**Work request:** Your output should be the exact lines from the start of the data through the line containing "- without robot", with no pictures.

[Stored records]
□ □ □ □

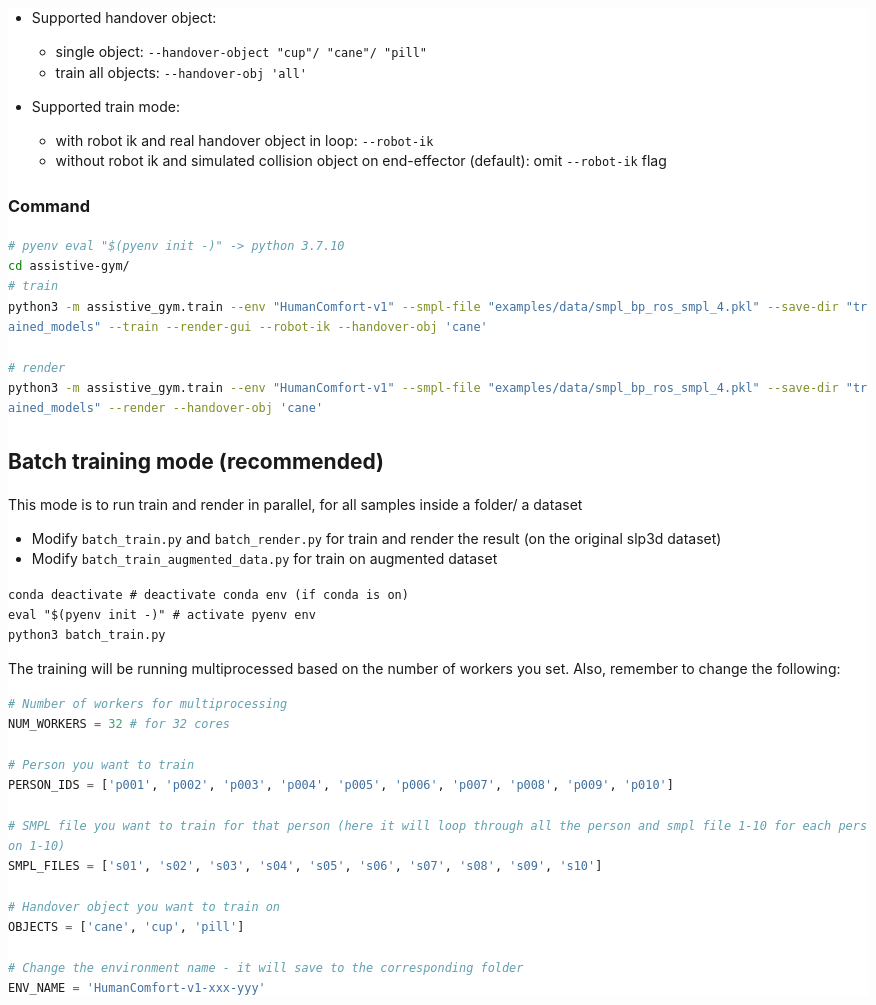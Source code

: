 - Supported handover object: 
    - single object: `--handover-object "cup"/ "cane"/ "pill"`
    - train all objects: `--handover-obj 'all'`
  
- Supported train mode:
  - with robot ik and real handover object in loop: `--robot-ik`
  - without robot ik and simulated collision object on end-effector (default): omit `--robot-ik` flag
  
### Command
```bash
# pyenv eval "$(pyenv init -)" -> python 3.7.10
cd assistive-gym/
# train
python3 -m assistive_gym.train --env "HumanComfort-v1" --smpl-file "examples/data/smpl_bp_ros_smpl_4.pkl" --save-dir "trained_models" --train --render-gui --robot-ik --handover-obj 'cane'

# render
python3 -m assistive_gym.train --env "HumanComfort-v1" --smpl-file "examples/data/smpl_bp_ros_smpl_4.pkl" --save-dir "trained_models" --render --handover-obj 'cane'
```
## Batch training mode (recommended)
This mode is to run train and render in parallel, for all samples inside a folder/ a dataset

- Modify `batch_train.py` and `batch_render.py` for train and render the result (on the original slp3d dataset)
- Modify `batch_train_augmented_data.py` for train on augmented dataset

```
conda deactivate # deactivate conda env (if conda is on)
eval "$(pyenv init -)" # activate pyenv env
python3 batch_train.py
```

The training will be running multiprocessed based on the number of workers you set. Also, remember to change the following: 
```python 
# Number of workers for multiprocessing
NUM_WORKERS = 32 # for 32 cores

# Person you want to train
PERSON_IDS = ['p001', 'p002', 'p003', 'p004', 'p005', 'p006', 'p007', 'p008', 'p009', 'p010'] 

# SMPL file you want to train for that person (here it will loop through all the person and smpl file 1-10 for each person 1-10)
SMPL_FILES = ['s01', 's02', 's03', 's04', 's05', 's06', 's07', 's08', 's09', 's10']

# Handover object you want to train on
OBJECTS = ['cane', 'cup', 'pill']

# Change the environment name - it will save to the corresponding folder
ENV_NAME = 'HumanComfort-v1-xxx-yyy'
```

□ □ □ □

**Worked solution:**
Source code

: - Supported handover object: 
    - single object: `--handover-object "cup"/ "cane"/ "pill"`
    - train all objects: `--handover-obj 'all'`
  
- Supported train mode:
  - with robot ik and real handover object in loop: `--robot-ik`
  - without robot ik and simulated collision object on end-effector (default): omit `--robot-ik` flag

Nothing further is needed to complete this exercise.